69「本気の全力です」①




「魔力が跳ね上がりやがった。おいおい、これはもう魔王でいいんじゃねえか?」

『サミュエル・シャイト、お前はまだ本当の魔王を知らない。お前が戦ったレプシー兄さんが、魔王として不完全だったことは承知しているはずだ』

「ああ、あんたたちの今の力は、あのときのレプシーよりも上だろ」

『私たちはレプシー兄さんに追いつくため、並ぶため、努力した。その結果手に入れたのが、今の力だ。しかし、レプシー兄さんの全盛期の力の二割程度でしかない!』

「……どれだけ規格外なんだよ、レプシー」


 魔王っていうのは、どいつもこいつも恐ろしい。


『お前には謝罪しなければならない』

「謝罪? なんで?」

『俺たちの役目は、お前を殺すか、魔王に至らせるかだというのに、まだ全力を出させてさえいない』

「……そっか。うん。わかるんだ?」

『もちろんだ! お前から感じ取れるお兄ちゃん力を最高の弟であり妹である俺たちがわからないはずがない!』

「はい、また変な単語出てきたー!」


 出し惜しみするつもりなんてなかった。

 本気で戦っていた。

 だが、まだ全力には一歩届いていなかった。


 サムは怖かったのだ。

 少々ブラコンを拗らせているがダニエルズ兄妹が嫌いじゃなかった。

 だから殺したくなかった。


 何よりも、初めて全力を出すことで自分がどうにかなってしまうのではないかと言う恐怖と不安が大きかった。


「だけど、もう全力出すしかないか。
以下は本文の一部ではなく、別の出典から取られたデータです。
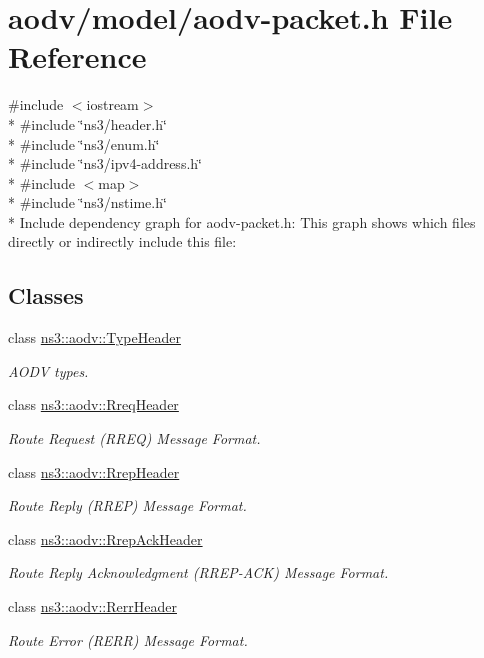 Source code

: \hypertarget{aodv-packet_8h}{}\section{aodv/model/aodv-\/packet.h File Reference}
\label{aodv-packet_8h}
{\ttfamily \#include $<$iostream$>$}\\*
{\ttfamily \#include \char`\"{}ns3/header.\+h\char`\"{}}\\*
{\ttfamily \#include \char`\"{}ns3/enum.\+h\char`\"{}}\\*
{\ttfamily \#include \char`\"{}ns3/ipv4-\/address.\+h\char`\"{}}\\*
{\ttfamily \#include $<$map$>$}\\*
{\ttfamily \#include \char`\"{}ns3/nstime.\+h\char`\"{}}\\*
Include dependency graph for aodv-\/packet.h\+:
This graph shows which files directly or indirectly include this file\+:
\subsection*{Classes}
\begin{DoxyCompactItemize}
\item 
class \hyperlink{classns3_1_1aodv_1_1TypeHeader}{ns3\+::aodv\+::\+Type\+Header}
\begin{DoxyCompactList}\small\item\em A\+O\+DV types. \end{DoxyCompactList}\item 
class \hyperlink{classns3_1_1aodv_1_1RreqHeader}{ns3\+::aodv\+::\+Rreq\+Header}
\begin{DoxyCompactList}\small\item\em Route Request (R\+R\+EQ) Message Format. \end{DoxyCompactList}\item 
class \hyperlink{classns3_1_1aodv_1_1RrepHeader}{ns3\+::aodv\+::\+Rrep\+Header}
\begin{DoxyCompactList}\small\item\em Route Reply (R\+R\+EP) Message Format. \end{DoxyCompactList}\item 
class \hyperlink{classns3_1_1aodv_1_1RrepAckHeader}{ns3\+::aodv\+::\+Rrep\+Ack\+Header}
\begin{DoxyCompactList}\small\item\em Route Reply Acknowledgment (R\+R\+E\+P-\/\+A\+CK) Message Format. \end{DoxyCompactList}\item 
class \hyperlink{classns3_1_1aodv_1_1RerrHeader}{ns3\+::aodv\+::\+Rerr\+Header}
\begin{DoxyCompactList}\small\item\em Route Error (R\+E\+RR) Message Format. \end{DoxyCompactList}\end{DoxyCompactItemize}

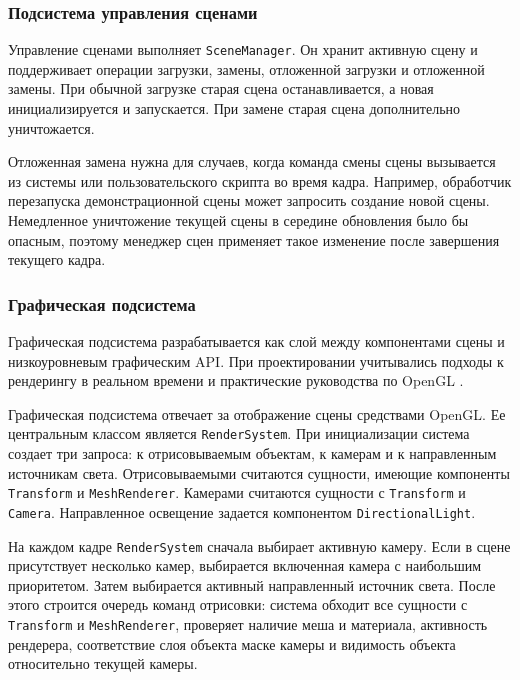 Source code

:\subsubsection{Подсистема управления сценами}

Управление сценами выполняет \texttt{SceneManager}. Он хранит активную сцену и
поддерживает операции загрузки, замены, отложенной загрузки и отложенной замены.
При обычной загрузке старая сцена останавливается, а новая инициализируется и
запускается. При замене старая сцена дополнительно уничтожается.

Отложенная замена нужна для случаев, когда команда смены сцены вызывается из
системы или пользовательского скрипта во время кадра. Например, обработчик перезапуска демонстрационной сцены может запросить
создание новой сцены. Немедленное
уничтожение текущей сцены в середине обновления было бы опасным, поэтому
менеджер сцен применяет такое изменение после завершения текущего кадра.

\subsubsection{Графическая подсистема}

Графическая подсистема разрабатывается как слой между компонентами сцены и
низкоуровневым графическим API. При проектировании учитывались подходы к
рендерингу в реальном времени и практические руководства по OpenGL
\cite{realtime-rendering,eberly-engine,lengyel-rendering,opengl-programming-guide,opengl-superbible}.

Графическая подсистема отвечает за отображение сцены средствами OpenGL. Ее
центральным классом является \texttt{RenderSystem}. При инициализации система
создает три запроса: к отрисовываемым объектам, к камерам и к направленным
источникам света. Отрисовываемыми считаются сущности, имеющие компоненты
\texttt{Transform} и \texttt{MeshRenderer}. Камерами считаются сущности с
\texttt{Transform} и \texttt{Camera}. Направленное освещение задается компонентом
\texttt{DirectionalLight}.

На каждом кадре \texttt{RenderSystem} сначала выбирает активную камеру. Если
в сцене присутствует несколько камер, выбирается включенная камера с наибольшим
приоритетом. Затем выбирается активный направленный источник света. После
этого строится очередь команд отрисовки: система обходит все сущности с
\texttt{Transform} и \texttt{MeshRenderer}, проверяет наличие меша и материала,
активность рендерера, соответствие слоя объекта маске камеры и видимость
объекта относительно текущей камеры.

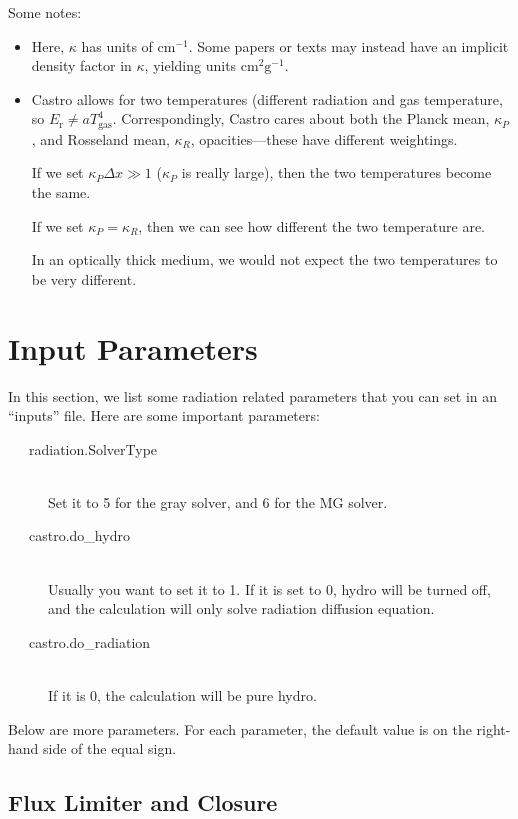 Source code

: \documentclass[11pt,letterpaper]{article}
\begin{document}
Some notes:
\begin{itemize}
\item Here, $\kappa$ has units of $\mathrm{cm}^{-1}$.  Some papers or
  texts may instead have an implicit density factor in $\kappa$,
  yielding units $\mathrm{cm}^2 \mathrm{g}^{-1}$.

\item Castro allows for two temperatures (different radiation and gas
  temperature, so $E_\mathrm{r} \ne a T_\mathrm{gas}^4$.
  Correspondingly, Castro cares about both the Planck mean,
  $\kappa_P$, and Rosseland mean, $\kappa_R$, opacities---these have
  different weightings.
  
  If we set $\kappa_P \Delta x \gg 1$ ($\kappa_P$ is really large),
  then the two temperatures become the same.

  If we set $\kappa_P = \kappa_R$, then we can see how different the
  two temperature are.

  In an optically thick medium, we would not expect the two temperatures
  to be very different.

\end{itemize}
  
  

\section{Input Parameters}

In this section, we list some radiation related parameters that you
can set in an ``inputs'' file.  Here are some important parameters:
\begin{description}
\item[\ \ \ radiation.SolverType] \hfill \\
  Set it to 5 for the gray solver, and 6 for the MG solver.
\item[\ \ \ castro.do\_hydro] \hfill \\
  Usually you want to set it to 1.  If it is set to 0, hydro will be
  turned off, and the calculation will only solve radiation diffusion
  equation.
\item[\ \ \ castro.do\_radiation] \hfill \\
  If it is 0, the calculation will be pure hydro.
\end{description}

Below are more parameters.  For each parameter, the default value is
on the right-hand side of the equal sign. 

\subsection{Flux Limiter and Closure}
\end{document}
今の俺じゃ、あんたたちに逆立ちしても勝てそうもないもんな」

『お前の全力を見せてみろ! お前が俺たちのお兄ちゃんになりたいのなら、すべてを晒しだすのだ!』

「いや、お兄ちゃんには別に」


 まあいいや、と言葉を途中で止めた。

 きっといい機会なんだと思う。

 魔王に至るか死ぬかの瀬戸際で、本当に意味での全力を出すことになるのは、きっと運命なんだろう。

 その相手が、かつて相対した弱体化していたとはいえ魔王レプシーを超えているのなら、安心して戦える。


 サムは、昂っている魔力を一度抑え込み、術式を解いた。

 緋色の魔力が収まり、髪の色も黒くなる。


「実を言うとさ、恥ずかしながら俺の全力は未完成なんだよ。だから、ちょっと怖いし、どうなるかわからない未知数なものがある」

『それは楽しみだ』

「あんたは自慢していいぜ、この力を見せるのは、ウル以外初めてだ!」

『いいぞ! 家族になるのなら遠慮はいらない! お兄ちゃんポイントをさらに配ろう! もう少しでお前は私たちのお兄ちゃんになる!』

「それはいいんだけどなぁ」


 ある意味、これだけブレない奴も珍しい、と感心するが、ある意味まるでブレない奴にひとり心当たりがあった。


(そういえば、ギュンターが静かだな)


 ちょっとした疑問とともに、ちらり、と魔王と一緒に観戦しているであろうギュンターを見てみると、目があった。

 彼は、ばちんっ、とウインクをしてくる。

 実に不快だ。

 ちょっと、気力が低下した。


「あー、ごほん。では気を取り直して、行くよ。レーム・ダニエルズ、ティナ・ダニエルズ!」

『来い、サミュエル・シャイト! ついでに教えておこう、俺たちのこの姿は最高の兄妹モードだ!』

「あのさ、あんたたちまで気が抜けそうなこと言うなよ!」


 笑った。

 サムは笑った。

 これでいい。

 殺伐とした雰囲気は嫌いだ。

 よく思えば、純粋に戦いを楽しんだのは、ウルを一度失って以来かもしれない。


「できることなら、この瞬間をウルに見せたかったなぁ」


 一度だけ、全力を見せたが戦ったわけではない。

 奇跡的に再会できたウルには、戦う力がほぼなかったからだ。

 それだけが惜しまれる。

 弟子として、ちゃんと師匠を超えたかった。


「見ていてくれ、ウル。術式――斬り裂く者」


 サムが短い術式を口にした刹那、サムの魔力が全て消えた。